━━━ Information given ━━━

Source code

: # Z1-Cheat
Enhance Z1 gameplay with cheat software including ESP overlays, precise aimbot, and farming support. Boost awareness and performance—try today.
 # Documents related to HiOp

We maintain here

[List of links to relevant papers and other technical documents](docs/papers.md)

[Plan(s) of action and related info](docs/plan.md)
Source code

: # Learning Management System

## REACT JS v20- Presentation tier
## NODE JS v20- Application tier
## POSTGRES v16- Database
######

━━━

- Problem to solve -
In the listing above, find every line with the word "tier" and copy it out.

- Response to the task -
## REACT JS v20- Presentation tier
## NODE JS v20- Application tier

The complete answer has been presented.